Of course with five highly acclaimed solo albums now to his name its easy to forget that before he became a chart topping smooth jazz guitarist he was (and remains) one of the most influential producers of the genre. Equally, with ‘Church Boy’, Joyner is also set to release his fifth solo CD and understandably it was around this collection that much of the Anthology set was built. The Yolander Adams tune ‘Still I Rise’, ‘I Smile’ and most notably ‘This Is My Song’ (which included a wonderful contribution from Brown) were all featured while the gospel theme remained on the agenda for a delightful rendition of the staple ‘Amazing Grace’.
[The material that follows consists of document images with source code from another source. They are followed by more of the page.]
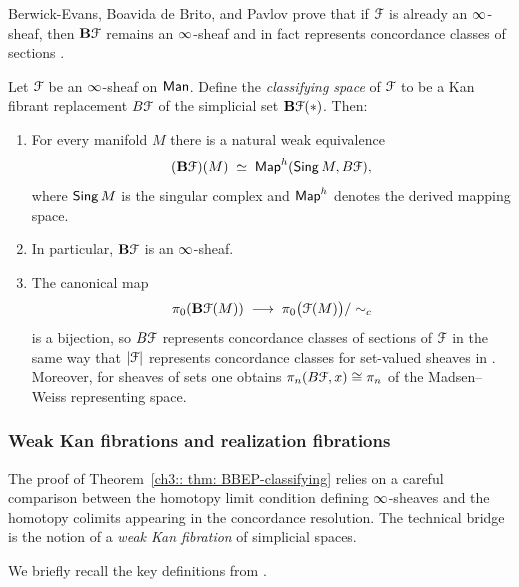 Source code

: Berwick-Evans, Boavida de Brito, and Pavlov prove that if $\mathcal F$ is already an $\operatorname{\infty}$-sheaf, then $\mathbf{B}\mathcal F$ remains an $\operatorname{\infty}$-sheaf and in fact represents concordance classes of sections \cite{BBEP24}.

\begin{theorem}\label{ch3:: thm: BBEP-classifying}
  {\cite[Theorems~1.1 and~1.2]{BBEP24}}
  Let $\mathcal F$ be an $\operatorname{\infty}$-sheaf on $\operatorname{\sf Man}$. Define the \emph{classifying space} of $\mathcal F$ to be a Kan fibrant replacement $B\mathcal F$ of the simplicial set $\mathbf{B}\mathcal F(*)$. Then:
  \begin{enumerate}
    \item For every manifold $M$ there is a natural weak equivalence
      \begin{equation}
        (\mathbf{B}\mathcal F)(M)\;\simeq\;
        \operatorname{{\sf Map}}^{h}(\operatorname{\mathsf{Sing}} M, B\mathcal F),
      \end{equation}
      where $\operatorname{\mathsf{Sing}} M$ is the singular complex and $\operatorname{{\sf Map}}^{h}$ denotes the
      derived mapping space.
    \item In particular, $\mathbf{B}\mathcal F$ is an $\operatorname{\infty}$-sheaf.
    \item The canonical map
      \[
        \pi_0(\mathbf{B}\mathcal F(M))\;\longrightarrow\;
        \pi_0\big(\mathcal F(M)\big)/\sim_c
      \]
      is a bijection, so $B\mathcal F$ represents concordance classes of sections of
      $\mathcal F$ in the same way that $|\mathcal F|$ represents concordance classes for
      set-valued sheaves in \cite{MW07}. Moreover, for sheaves of sets one
      obtains $\pi_n(B\mathcal F,x)\cong \pi_n$ of the Madsen--Weiss representing
      space.
  \end{enumerate}
\end{theorem}



\subsubsection{Weak Kan fibrations and realization fibrations}

The proof of Theorem~\ref{ch3:: thm: BBEP-classifying} relies on a careful
comparison between the homotopy limit condition defining $\operatorname{\infty}$-sheaves and
the homotopy colimits appearing in the concordance resolution. The technical
bridge is the notion of a \emph{weak Kan fibration} of simplicial spaces.

We briefly recall the key definitions from \cite[Section~3]{BBEP24}.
However this was far from being an evening of sacredly inclined music and with a backing band of Ricky Lawson on drums, everyone favourite bass player Darryl Williams and rising star Mario Basci on keys the appreciative audience were treated to a night of contemporary jazz that was of the highest order. A case in point was the band’s take on Joyner’s ‘Take Me There’ from his 2009 CD ‘Lil’ Man Soul’ while when Brown dipped into his back catalogue for the easy paced ‘Sugar Fish’ the result was just as good.
Brown also revisited his 2009 collaboration with Marc Antoine, ‘Foreign Xchange’, first for ‘Brother Earl’ and again with ‘Sweetness’ and although the band delivered an expansive version of ‘People Make The World Go Round’ that was constructed around excellent solos from Lawson and Williams, perhaps the highlight of the show was Brown’s ‘24/7’ from his debut recording ‘Up Front’.
Not only did it bring the night to a groove drenched conclusion but also confirmed that if smooth jazz is to endure as an art form it is most likely to do so within a live setting. With Anthology continuing to book some of the best talent the genre has to offer then maybe the future of smooth jazz in San Diego may not be so bleak after all.